"I'm Happy Just to Dance with You" is a song written by John Lennon and Paul McCartney and recorded in 1964 by the English rock band the Beatles for the film soundtrack to A Hard Day's Night. Lead vocals are by George Harrison, whose performance in the film marked the first mass media depiction of Harrison singing lead.

Composition
The song was written specifically for George Harrison to sing at a time when he lacked the confidence to compose his own material. Years later, McCartney described it as a "formula song", and Lennon said, "I would never have sung it myself."

The song features a hectic style rhythm guitar in juxtaposition with Harrison's placid vocal. Its composers give it an unexpected choice of chord at the crux of its chorus, augmenting the B7th on "I'm happy just to dance with you". The song is also distinctive in that it begins not with a verse or chorus but with the last four bars of the bridge. According to musicologist Ian MacDonald, its guitar part derives its inspiration from the Rolling Stones' cover of Buddy Holly's song, Not Fade Away.

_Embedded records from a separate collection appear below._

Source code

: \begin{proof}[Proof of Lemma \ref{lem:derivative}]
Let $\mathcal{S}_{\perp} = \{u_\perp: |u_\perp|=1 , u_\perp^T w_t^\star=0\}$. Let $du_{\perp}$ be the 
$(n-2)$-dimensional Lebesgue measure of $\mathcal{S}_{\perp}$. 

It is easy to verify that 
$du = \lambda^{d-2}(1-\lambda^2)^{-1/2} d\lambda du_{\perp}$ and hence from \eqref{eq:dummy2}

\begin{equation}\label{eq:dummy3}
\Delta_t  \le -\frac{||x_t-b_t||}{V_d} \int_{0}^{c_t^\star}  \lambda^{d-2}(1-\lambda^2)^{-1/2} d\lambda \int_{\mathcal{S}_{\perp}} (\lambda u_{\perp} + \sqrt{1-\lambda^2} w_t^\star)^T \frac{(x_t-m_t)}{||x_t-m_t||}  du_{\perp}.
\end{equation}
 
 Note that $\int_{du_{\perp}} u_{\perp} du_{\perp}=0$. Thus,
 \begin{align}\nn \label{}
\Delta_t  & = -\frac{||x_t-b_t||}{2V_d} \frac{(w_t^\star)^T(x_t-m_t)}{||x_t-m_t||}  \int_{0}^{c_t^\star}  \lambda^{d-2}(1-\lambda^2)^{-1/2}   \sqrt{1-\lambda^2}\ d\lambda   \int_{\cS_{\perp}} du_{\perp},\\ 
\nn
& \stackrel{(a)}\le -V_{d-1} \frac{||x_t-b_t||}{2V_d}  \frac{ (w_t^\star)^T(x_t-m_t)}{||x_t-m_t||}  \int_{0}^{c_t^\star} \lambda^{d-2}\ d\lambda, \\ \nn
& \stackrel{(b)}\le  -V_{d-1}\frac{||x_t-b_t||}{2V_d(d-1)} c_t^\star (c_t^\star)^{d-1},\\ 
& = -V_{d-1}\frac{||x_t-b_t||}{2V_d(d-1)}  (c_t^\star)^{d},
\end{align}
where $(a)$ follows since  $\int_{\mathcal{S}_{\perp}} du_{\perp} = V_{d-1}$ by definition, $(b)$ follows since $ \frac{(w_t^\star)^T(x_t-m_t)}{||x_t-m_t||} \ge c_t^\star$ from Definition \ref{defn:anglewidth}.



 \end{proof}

Cash Box described it as "a stomp-a-rhythmic delight."

Recording
The Beatles recorded "I'm Happy Just to Dance with You" on a Sunday, the first time they had used Abbey Road Studios on a day other than a normal work day. United Artists released the song on the album A Hard Day's Night on 26 June. It was also included on the album Something New, released by Capitol Records on 20 July. It hit #95 on the Billboard Top 100 chart on 1 August 1964, its only appearance on that chart. It is one of only two Lennon–McCartney songs sung by Harrison during the group's career, the other song being "Do You Want to Know a Secret".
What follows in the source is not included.